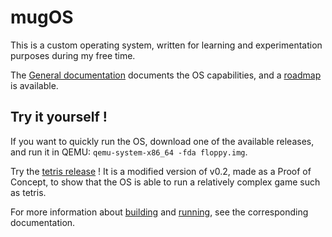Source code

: # mugOS

This is a custom operating system, written for learning and experimentation purposes during my free time.

The [General documentation](./Docs/General.md) documents the OS capabilities, and a [roadmap](./Docs/Roadmap.md) is available.

## Try it yourself !

If you want to quickly run the OS, download one of the available releases,
and run it in QEMU: `qemu-system-x86_64 -fda floppy.img`.

Try the [tetris release](https://github.com/Magyar57/mugOS/releases/tag/v0.2-tetris) !
It is a modified version of v0.2, made as a Proof of Concept, to show that the OS is able to run
a relatively complex game such as tetris.

For more information about [building](./Docs/Building.md) and [running](./Docs/Running.md), see the corresponding documentation.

Your goal: Restate each entry verbatim and skip every image.

Answer for this exercise:
Source code

: # mugOS

This is a custom operating system, written for learning and experimentation purposes during my free time.

The [General documentation](./Docs/General.md) documents the OS capabilities, and a [roadmap](./Docs/Roadmap.md) is available.

## Try it yourself !

If you want to quickly run the OS, download one of the available releases,
and run it in QEMU: `qemu-system-x86_64 -fda floppy.img`.

Try the [tetris release](https://github.com/Magyar57/mugOS/releases/tag/v0.2-tetris) !
It is a modified version of v0.2, made as a Proof of Concept, to show that the OS is able to run
a relatively complex game such as tetris.

For more information about [building](./Docs/Building.md) and [running](./Docs/Running.md), see the corresponding documentation.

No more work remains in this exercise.